Which is a notion that I am very much not okay with.

So...it was hard for me to stomach the comments of Christian heavyweights Mike Huckabee and James Dobson in the wake of the Sandy Hook Elementary School massacre.

I alluded to this in my sermon on Sunday, but it is impossible to use God's presence or lack thereof as a barometer for bad things happening to someone or to somewhere.  For one, some of the most loving, faithful, compassionate Christians I know are people who have been kicked to the curb time and time again by the world we live in.  They have not, by any standard, been protected the way, say, I would want to be protected.  But they are some of the best people I know.

So that can't be it.

Nor can it be that God has simply picked up His ball and gone home.  After all, dispelling precisely that notion is the point of so many of the nevi'im--the Old Testament prophets.  They prophesy of a God who remains faithful to us DESPITE our derelictions, who will, always come back for His children (or His bride, if you're reading Hosea).

More to the point, though, I serve a congregation I absolutely love for their commitment to mission.  We just finished our holiday donation drive for the Cowlitz County Emergency Support Shelter, which houses women and children escaping abusive households.  We donate both necessities (clothes, diapers, toiletries) and Christmas gifts (toys, makeup, etc) for the families there, and we offer food to create a Christmas dinner for them.  It's one of the greatest and best things we do all year.

But in the midst of that particular mission, we were invaded, vandalized, and our walls, floors, and hymnals set on fire.
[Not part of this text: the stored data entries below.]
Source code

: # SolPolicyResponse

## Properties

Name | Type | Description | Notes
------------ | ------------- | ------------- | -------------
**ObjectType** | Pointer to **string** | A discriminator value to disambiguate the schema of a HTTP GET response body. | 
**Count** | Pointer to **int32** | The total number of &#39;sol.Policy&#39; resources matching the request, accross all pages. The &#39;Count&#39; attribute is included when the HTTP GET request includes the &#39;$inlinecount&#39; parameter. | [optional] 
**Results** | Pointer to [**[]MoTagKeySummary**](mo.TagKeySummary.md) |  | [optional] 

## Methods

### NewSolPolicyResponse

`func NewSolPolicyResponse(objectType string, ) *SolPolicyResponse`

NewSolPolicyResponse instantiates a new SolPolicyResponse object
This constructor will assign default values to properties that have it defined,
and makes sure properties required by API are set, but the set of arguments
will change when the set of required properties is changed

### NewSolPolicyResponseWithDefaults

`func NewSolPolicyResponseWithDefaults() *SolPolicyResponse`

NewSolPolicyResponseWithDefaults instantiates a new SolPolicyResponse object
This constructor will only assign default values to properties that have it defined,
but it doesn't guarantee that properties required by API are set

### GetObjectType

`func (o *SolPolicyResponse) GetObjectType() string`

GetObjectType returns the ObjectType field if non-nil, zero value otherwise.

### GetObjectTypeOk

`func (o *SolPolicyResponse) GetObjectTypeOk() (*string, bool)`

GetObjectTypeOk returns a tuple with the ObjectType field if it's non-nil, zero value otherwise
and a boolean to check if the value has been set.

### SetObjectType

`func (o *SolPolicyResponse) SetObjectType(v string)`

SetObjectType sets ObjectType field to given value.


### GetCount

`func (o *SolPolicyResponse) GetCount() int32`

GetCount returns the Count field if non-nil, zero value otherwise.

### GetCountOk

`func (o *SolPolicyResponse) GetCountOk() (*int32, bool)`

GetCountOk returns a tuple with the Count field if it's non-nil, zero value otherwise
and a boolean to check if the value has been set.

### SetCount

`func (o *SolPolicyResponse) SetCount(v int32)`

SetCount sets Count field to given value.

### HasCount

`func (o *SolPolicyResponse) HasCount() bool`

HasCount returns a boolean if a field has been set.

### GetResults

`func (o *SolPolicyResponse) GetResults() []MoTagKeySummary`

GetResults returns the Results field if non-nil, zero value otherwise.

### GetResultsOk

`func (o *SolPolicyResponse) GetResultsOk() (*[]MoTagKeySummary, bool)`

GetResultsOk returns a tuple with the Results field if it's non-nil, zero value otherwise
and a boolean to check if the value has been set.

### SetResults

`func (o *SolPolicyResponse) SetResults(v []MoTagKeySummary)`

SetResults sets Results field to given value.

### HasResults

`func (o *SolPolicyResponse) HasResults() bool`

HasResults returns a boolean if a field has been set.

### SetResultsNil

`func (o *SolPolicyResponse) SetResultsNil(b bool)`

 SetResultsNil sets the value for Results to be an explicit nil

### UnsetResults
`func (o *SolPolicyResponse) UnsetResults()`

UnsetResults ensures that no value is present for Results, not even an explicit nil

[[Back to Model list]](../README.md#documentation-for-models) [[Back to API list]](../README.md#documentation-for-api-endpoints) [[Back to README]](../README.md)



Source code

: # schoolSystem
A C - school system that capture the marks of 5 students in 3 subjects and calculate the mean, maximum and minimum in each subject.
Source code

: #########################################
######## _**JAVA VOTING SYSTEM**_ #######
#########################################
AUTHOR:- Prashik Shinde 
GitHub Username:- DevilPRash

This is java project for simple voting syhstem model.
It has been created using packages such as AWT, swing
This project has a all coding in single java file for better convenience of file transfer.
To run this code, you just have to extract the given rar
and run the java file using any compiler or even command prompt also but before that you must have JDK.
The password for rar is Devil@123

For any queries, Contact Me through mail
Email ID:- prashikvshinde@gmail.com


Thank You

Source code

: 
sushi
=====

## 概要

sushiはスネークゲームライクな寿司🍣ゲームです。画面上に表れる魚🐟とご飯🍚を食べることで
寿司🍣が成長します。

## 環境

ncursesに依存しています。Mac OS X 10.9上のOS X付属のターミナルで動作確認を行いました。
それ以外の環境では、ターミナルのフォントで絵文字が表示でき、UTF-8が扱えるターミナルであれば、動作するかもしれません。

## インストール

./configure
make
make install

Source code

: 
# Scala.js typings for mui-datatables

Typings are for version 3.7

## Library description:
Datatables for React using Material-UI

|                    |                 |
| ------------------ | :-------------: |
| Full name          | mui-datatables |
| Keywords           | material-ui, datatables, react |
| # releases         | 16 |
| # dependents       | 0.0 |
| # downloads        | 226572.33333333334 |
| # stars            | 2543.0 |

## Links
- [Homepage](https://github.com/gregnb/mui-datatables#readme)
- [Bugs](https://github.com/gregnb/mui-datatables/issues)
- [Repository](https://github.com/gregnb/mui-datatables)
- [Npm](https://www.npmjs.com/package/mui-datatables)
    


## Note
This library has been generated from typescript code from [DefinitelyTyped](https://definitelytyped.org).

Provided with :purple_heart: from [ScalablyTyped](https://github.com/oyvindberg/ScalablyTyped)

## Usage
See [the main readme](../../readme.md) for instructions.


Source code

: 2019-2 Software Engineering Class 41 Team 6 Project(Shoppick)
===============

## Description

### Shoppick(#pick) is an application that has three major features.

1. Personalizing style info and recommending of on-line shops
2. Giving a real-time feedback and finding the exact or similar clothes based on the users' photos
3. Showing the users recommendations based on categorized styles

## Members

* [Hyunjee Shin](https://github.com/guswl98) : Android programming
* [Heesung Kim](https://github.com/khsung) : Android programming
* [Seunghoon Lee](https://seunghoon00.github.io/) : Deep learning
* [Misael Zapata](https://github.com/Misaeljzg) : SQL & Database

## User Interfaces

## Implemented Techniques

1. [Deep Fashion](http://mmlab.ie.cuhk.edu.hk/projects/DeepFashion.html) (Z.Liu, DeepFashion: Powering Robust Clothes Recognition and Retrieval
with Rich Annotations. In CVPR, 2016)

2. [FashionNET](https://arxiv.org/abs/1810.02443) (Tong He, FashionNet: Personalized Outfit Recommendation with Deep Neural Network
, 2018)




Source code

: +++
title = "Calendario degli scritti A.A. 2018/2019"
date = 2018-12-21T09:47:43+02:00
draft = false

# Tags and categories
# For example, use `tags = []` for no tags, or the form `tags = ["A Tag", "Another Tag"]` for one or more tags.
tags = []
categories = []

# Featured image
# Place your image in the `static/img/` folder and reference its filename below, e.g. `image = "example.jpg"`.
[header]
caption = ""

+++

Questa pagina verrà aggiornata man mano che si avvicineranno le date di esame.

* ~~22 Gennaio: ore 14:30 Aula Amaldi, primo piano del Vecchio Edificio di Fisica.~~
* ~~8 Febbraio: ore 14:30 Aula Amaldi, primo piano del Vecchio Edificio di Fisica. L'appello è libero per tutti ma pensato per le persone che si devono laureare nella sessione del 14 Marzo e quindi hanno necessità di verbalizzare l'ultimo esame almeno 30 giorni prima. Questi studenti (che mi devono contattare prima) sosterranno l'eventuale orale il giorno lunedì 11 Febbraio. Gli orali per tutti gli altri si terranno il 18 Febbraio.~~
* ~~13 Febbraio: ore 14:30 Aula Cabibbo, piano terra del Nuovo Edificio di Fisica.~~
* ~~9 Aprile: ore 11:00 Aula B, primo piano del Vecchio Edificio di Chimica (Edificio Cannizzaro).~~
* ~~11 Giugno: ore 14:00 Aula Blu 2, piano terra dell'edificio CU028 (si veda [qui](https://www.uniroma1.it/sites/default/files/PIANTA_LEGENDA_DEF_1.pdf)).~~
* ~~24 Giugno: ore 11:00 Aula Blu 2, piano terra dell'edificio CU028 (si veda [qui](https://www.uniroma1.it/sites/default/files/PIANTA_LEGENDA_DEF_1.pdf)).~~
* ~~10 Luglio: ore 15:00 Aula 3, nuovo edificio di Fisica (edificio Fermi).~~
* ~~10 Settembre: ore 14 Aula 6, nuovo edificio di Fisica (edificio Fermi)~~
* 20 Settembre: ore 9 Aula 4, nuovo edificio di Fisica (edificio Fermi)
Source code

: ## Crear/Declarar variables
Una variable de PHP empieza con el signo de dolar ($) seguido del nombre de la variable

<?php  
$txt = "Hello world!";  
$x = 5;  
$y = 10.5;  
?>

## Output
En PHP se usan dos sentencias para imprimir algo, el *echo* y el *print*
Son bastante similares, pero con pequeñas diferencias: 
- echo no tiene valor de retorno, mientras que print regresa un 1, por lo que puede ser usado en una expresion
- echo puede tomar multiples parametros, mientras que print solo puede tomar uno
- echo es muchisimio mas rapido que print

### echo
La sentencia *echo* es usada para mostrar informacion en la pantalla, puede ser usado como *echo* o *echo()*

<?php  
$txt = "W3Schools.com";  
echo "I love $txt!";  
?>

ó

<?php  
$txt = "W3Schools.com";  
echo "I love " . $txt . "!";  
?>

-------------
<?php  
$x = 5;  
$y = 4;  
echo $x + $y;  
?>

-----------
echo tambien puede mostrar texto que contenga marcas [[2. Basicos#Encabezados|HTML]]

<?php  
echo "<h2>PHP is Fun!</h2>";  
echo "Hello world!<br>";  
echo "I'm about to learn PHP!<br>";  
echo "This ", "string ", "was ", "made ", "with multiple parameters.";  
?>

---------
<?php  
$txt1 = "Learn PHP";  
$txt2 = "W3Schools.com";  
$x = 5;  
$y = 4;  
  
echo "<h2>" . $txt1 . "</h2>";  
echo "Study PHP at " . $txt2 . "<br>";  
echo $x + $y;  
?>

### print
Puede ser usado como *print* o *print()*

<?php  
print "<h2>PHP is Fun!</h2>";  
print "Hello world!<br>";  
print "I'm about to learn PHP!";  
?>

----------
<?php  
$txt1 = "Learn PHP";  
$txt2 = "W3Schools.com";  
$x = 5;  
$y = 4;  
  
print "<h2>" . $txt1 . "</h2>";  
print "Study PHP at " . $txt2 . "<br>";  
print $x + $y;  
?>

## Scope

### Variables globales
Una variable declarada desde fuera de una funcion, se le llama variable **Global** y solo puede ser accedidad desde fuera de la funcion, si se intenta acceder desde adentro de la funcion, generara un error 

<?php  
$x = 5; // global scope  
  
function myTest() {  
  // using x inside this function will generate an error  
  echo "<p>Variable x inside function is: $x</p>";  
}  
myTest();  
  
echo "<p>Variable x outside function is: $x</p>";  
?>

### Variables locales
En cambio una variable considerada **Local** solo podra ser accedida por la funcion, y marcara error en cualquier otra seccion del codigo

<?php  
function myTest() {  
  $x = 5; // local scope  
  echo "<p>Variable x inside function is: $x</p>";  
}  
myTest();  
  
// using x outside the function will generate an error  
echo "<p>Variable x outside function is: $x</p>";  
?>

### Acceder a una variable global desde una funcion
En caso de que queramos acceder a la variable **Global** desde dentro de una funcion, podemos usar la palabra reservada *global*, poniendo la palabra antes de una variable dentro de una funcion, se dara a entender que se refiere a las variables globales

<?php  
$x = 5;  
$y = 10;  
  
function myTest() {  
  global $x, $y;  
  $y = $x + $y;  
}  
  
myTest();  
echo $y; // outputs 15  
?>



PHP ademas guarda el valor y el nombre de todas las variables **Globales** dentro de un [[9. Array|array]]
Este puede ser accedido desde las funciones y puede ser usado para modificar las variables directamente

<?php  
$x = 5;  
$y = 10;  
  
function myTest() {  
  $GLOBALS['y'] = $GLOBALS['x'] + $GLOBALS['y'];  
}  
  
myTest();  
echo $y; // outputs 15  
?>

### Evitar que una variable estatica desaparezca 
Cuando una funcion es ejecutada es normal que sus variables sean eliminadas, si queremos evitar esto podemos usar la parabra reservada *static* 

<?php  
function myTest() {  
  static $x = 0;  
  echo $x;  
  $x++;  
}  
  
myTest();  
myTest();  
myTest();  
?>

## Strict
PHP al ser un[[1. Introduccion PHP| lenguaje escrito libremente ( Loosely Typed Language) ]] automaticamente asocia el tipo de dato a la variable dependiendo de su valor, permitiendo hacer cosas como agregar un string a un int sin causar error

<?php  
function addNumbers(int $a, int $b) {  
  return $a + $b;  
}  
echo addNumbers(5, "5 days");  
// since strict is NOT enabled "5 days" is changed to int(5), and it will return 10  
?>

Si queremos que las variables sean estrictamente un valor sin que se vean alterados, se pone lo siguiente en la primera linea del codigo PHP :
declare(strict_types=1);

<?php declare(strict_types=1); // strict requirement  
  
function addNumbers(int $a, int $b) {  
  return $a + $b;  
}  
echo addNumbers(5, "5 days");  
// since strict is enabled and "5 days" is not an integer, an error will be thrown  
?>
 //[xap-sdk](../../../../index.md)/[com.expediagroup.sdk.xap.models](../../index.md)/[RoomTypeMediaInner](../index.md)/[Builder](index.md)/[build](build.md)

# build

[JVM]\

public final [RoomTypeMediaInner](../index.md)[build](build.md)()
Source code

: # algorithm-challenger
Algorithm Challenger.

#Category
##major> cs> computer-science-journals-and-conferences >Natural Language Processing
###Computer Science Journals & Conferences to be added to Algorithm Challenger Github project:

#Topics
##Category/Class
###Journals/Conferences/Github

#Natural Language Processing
That cannot be because we are somehow unworthy of divine protection--after all, my church consists of loving, Bible-believing, and compassionate Christians.

More importantly, though, we are God's children.

Just like the people who were shot and killed in Clackamas.

Just like the children and their teachers who were murdered in Newtown.

Just like the victims in so many other gun-related massacres this year, both in America and abroad.

Regardless of the version of the Bible we use, or whether we believe in predestination or free will, or whether we believe in God at all, as Ecclesiastes says, time and chance happens to us all.

Time and chance happens to us all.

Time and chance.  Not wrath.

After all, even Jesus says that the person who hears His words but does not follow them is not judged until the end times (John 12:48, though, granted, if you believe the Mayans, the end times may just be upon us, but that's another can of tuna).

God executing immediate judgment?  Sorry, but I'm reserving judgment on that one.  Not only because it is a Biblically murky question, but because honestly, when you do what James Dobson did and blame the gays for the Newtown massacre, and you say that the massacre represents God allowing judgment to come upon us, you sound an awful lot like Fred Phelps and his hateful Westboro Baptist Church (yes, the "God Hates F*gs" church).

I'm not exaggerating here.  If there is a substantive difference between what the Westboro hatemongers preach (that dead soldiers are God's judgment for us being inclusive of gays and lesbians) and what James Dobson just said (that dead children are God's judgment on us for legalizing marriage equality), I cannot see it.

I wasn't originally planning for my initial post after the Newtown massacre to be a theological takedown like this--I'm still praying, reflecting, and trying to process all of the evil that has taken place.

But what these two guys are saying amounts to theological malpractice.  And far be it for me to criticize fellow ministers, but that may be the only way to expose the flaws in their logic and in their theology in this instance.

There's a lot of people saying a lot of things about this tragedy.  You owe it to yourself, and to your faith, to examine those things critically.

Please continue to pray for all of those affected by the plague of mass murders in 2012.